In other words, for every kind of organization, matter can take on in this world, the physical world that we perceive, there's a perfect form for that thing in the other world. This perfect form organizes the matter into that specific kind of thing. So, there is the perfect form for being a tree in the form world. And that's what influences the matter in this world to assume the form of a tree.

Another way to think of form is this: think about a cookie cutter. You have the cookie cutter, the perfect form. You press it down on the cookie dough, and out comes an imperfect cookie. It's not exactly like the form, but the form has given it organization so that now it looks like a star, half moon, or whatever the cutter was supposed to impose on the dough. That's how these forms work. So, in the form world, there's the perfect form for what it is to be a house. And when that combines with matter, you get a physical house that we sense and perceive. There's a perfect form for what it is to be a human being. In fact, there's a perfect form for every object and quality that can exist.

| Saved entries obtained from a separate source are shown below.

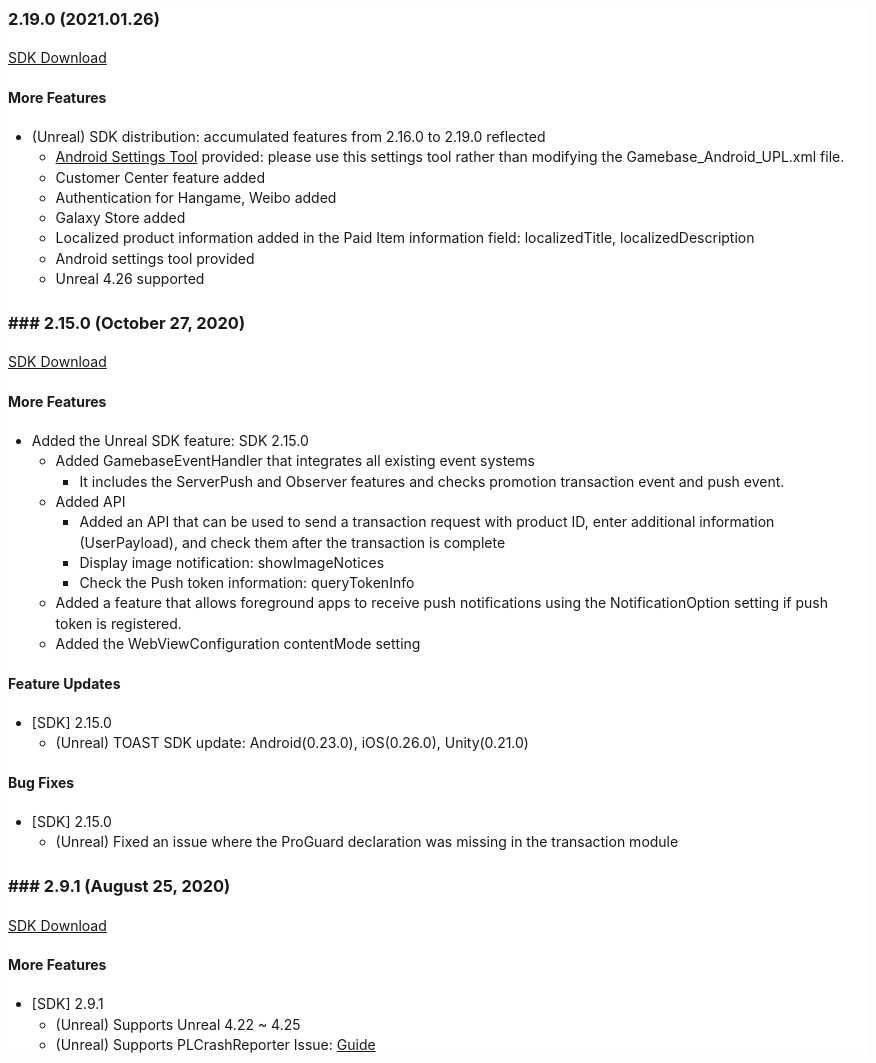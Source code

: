 ### 2.19.0 (2021.01.26)
[SDK Download](https://static.toastoven.net/toastcloud/sdk_download/gamebase/v2.19.0/GamebaseSDK-Unreal.zip)

#### More Features
* (Unreal) SDK distribution: accumulated features from 2.16.0 to 2.19.0 reflected
	* [Android Settings Tool](./unreal-started/#android-settings) provided: please use this settings tool rather than modifying the Gamebase_Android_UPL.xml file.
	* Customer Center feature added	
	* Authentication for Hangame, Weibo added
	* Galaxy Store added
	* Localized product information added in the Paid Item information field: localizedTitle, localizedDescription
	* Android settings tool provided
	* Unreal 4.26 supported

### ### 2.15.0 (October 27, 2020)
[SDK Download](https://static.toastoven.net/toastcloud/sdk_download/gamebase/v2.15.0/GamebaseSDK-Unreal.zip)

#### More Features
- Added the Unreal SDK feature: SDK 2.15.0
    - Added GamebaseEventHandler that integrates all existing event systems
        * It includes the ServerPush and Observer features and checks promotion transaction event and push event.
    * Added API
    	* Added an API that can be used to send a transaction request with product ID, enter additional information (UserPayload), and check them after the transaction is complete
    	* Display image notification: showImageNotices
    	* Check the Push token information: queryTokenInfo
    * Added a feature that allows foreground apps to receive push notifications using the NotificationOption setting if push token is registered.
    * Added the WebViewConfiguration contentMode setting

#### Feature Updates
* [SDK] 2.15.0
    * (Unreal) TOAST SDK update: Android(0.23.0), iOS(0.26.0), Unity(0.21.0)  

#### Bug Fixes
* [SDK] 2.15.0    
    * (Unreal) Fixed an issue where the ProGuard declaration was missing in the transaction module

### ### 2.9.1 (August 25, 2020)
[SDK Download](https://static.toastoven.net/toastcloud/sdk_download/gamebase/v2.9.1/GamebaseSDK-Unreal.zip)

#### More Features
* [SDK] 2.9.1
    * (Unreal) Supports Unreal 4.22 ~ 4.25
    * (Unreal) Supports PLCrashReporter Issue: [Guide](./unreal-started/#ios-settings)
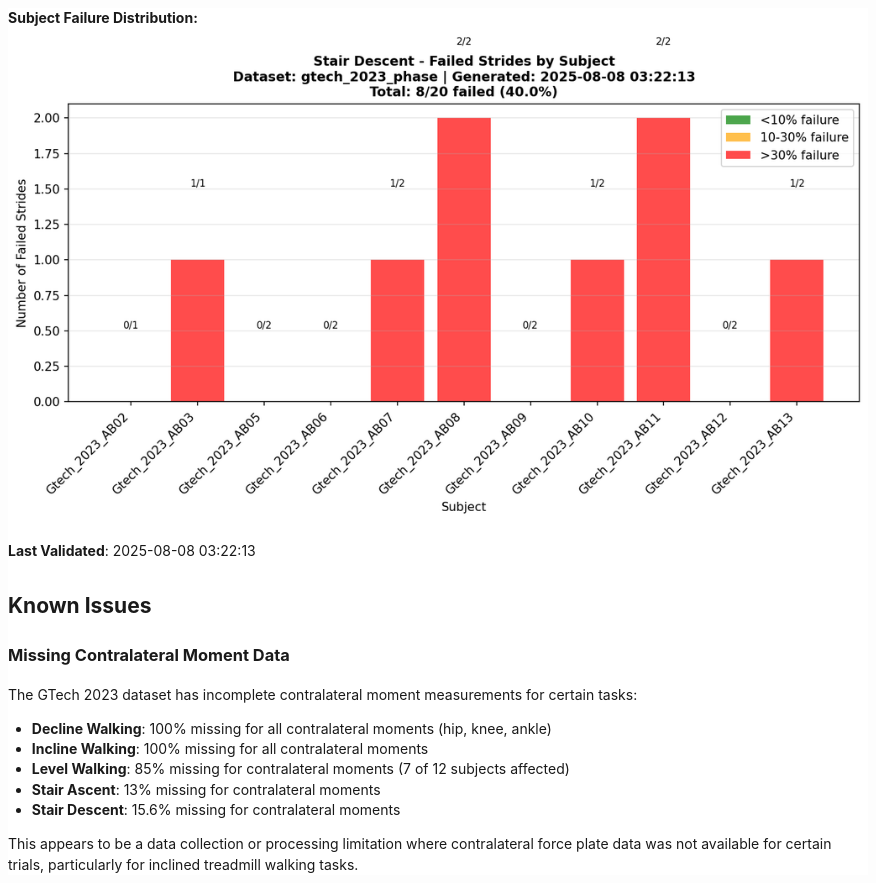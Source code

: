 **Subject Failure Distribution:**
![Stair Descent Subject Failures](../validation_plots/gtech_2023_phase_stair_descent_subject_failures.png)

</div>

**Last Validated**: 2025-08-08 03:22:13

## Known Issues

### Missing Contralateral Moment Data
The GTech 2023 dataset has incomplete contralateral moment measurements for certain tasks:

- **Decline Walking**: 100% missing for all contralateral moments (hip, knee, ankle)
- **Incline Walking**: 100% missing for all contralateral moments
- **Level Walking**: 85% missing for contralateral moments (7 of 12 subjects affected)
- **Stair Ascent**: 13% missing for contralateral moments
- **Stair Descent**: 15.6% missing for contralateral moments

This appears to be a data collection or processing limitation where contralateral force plate data was not available for certain trials, particularly for inclined treadmill walking tasks.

Now, it's crucial to understand that in Plato's theory, the world of forms is more real than the physical world. This means that the real, true essence of things – their real identity – resides in the world of the forms, not in our everyday reality. The world of forms is eternal, unchanging, and perfect. And this, Plato thought, is the reality to which the true philosopher should turn. It's a world of ideas rather than a world of matter.

And that, in a nutshell, is Plato's theory of the forms. It's a profound, revolutionary idea, and one that has had an enormous influence on Western thought."